■ What you need to do
Everything from the line with "--merge --max 10000" to the end of the material is to be retyped exactly, both ends included, and nothing else.

■ Given entries
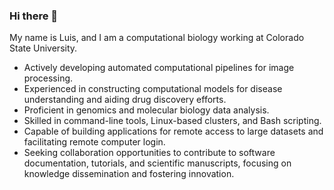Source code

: ### Hi there 👋

My name is Luis, and I am a computational biology working at Colorado State University. 

- Actively developing automated computational pipelines for image processing.
- Experienced in constructing computational models for disease understanding and aiding drug discovery efforts.
- Proficient in genomics and molecular biology data analysis.
- Skilled in command-line tools, Linux-based clusters, and Bash scripting.
- Capable of building applications for remote access to large datasets and facilitating remote computer login.
- Seeking collaboration opportunities to contribute to software documentation, tutorials, and scientific manuscripts, focusing on knowledge dissemination and fostering innovation.
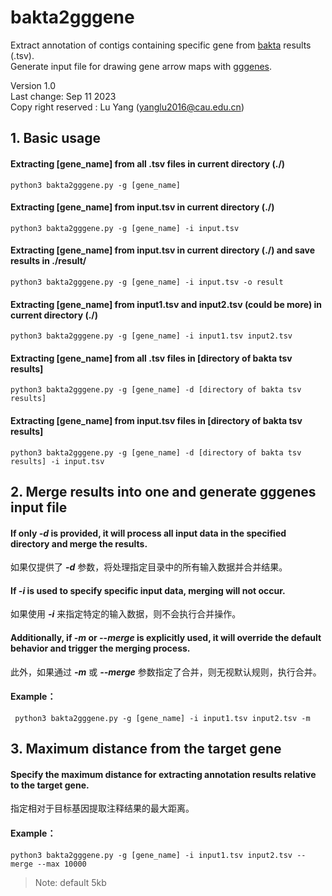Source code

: # bakta2gggene
Extract annotation of contigs containing specific gene from [bakta](https://github.com/oschwengers/bakta) results (.tsv).  
Generate input file for drawing gene arrow maps with [gggenes](https://cran.r-project.org/web/packages/gggenes/vignettes/introduction-to-gggenes.html).  
  
Version 1.0  
Last change: Sep 11 2023  
Copy right reserved : Lu Yang (yanglu2016@cau.edu.cn)  
  
## 1. Basic usage
#### Extracting [gene_name] from all .tsv files in current directory (./)
    python3 bakta2gggene.py -g [gene_name]  
#### Extracting [gene_name] from input.tsv in current directory (./)
    python3 bakta2gggene.py -g [gene_name] -i input.tsv
#### Extracting [gene_name] from input.tsv in current directory (./) and save results in ./result/
    python3 bakta2gggene.py -g [gene_name] -i input.tsv -o result
#### Extracting [gene_name] from input1.tsv and input2.tsv (could be more) in current directory (./)
    python3 bakta2gggene.py -g [gene_name] -i input1.tsv input2.tsv
#### Extracting [gene_name] from all .tsv files in [directory of bakta tsv results]
    python3 bakta2gggene.py -g [gene_name] -d [directory of bakta tsv results]
#### Extracting [gene_name] from input.tsv files in [directory of bakta tsv results]
    python3 bakta2gggene.py -g [gene_name] -d [directory of bakta tsv results] -i input.tsv
## 2. Merge results into one and generate gggenes input file
#### If only *-d* is provided, it will process all input data in the specified directory and merge the results.  
如果仅提供了 ***-d*** 参数，将处理指定目录中的所有输入数据并合并结果。
#### If *-i* is used to specify specific input data, merging will not occur.  
如果使用 ***-i*** 来指定特定的输入数据，则不会执行合并操作。
#### Additionally, if *-m* or *--merge* is explicitly used, it will override the default behavior and trigger the merging process.
此外，如果通过 ***-m*** 或 ***--merge*** 参数指定了合并，则无视默认规则，执行合并。  
#### Example：
     python3 bakta2gggene.py -g [gene_name] -i input1.tsv input2.tsv -m
## 3. Maximum distance from the target gene
#### Specify the maximum distance for extracting annotation results relative to the target gene.
指定相对于目标基因提取注释结果的最大距离。
#### Example：
    python3 bakta2gggene.py -g [gene_name] -i input1.tsv input2.tsv --merge --max 10000
> Note: default 5kb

■ Answer to this problem
    python3 bakta2gggene.py -g [gene_name] -i input1.tsv input2.tsv --merge --max 10000
> Note: default 5kb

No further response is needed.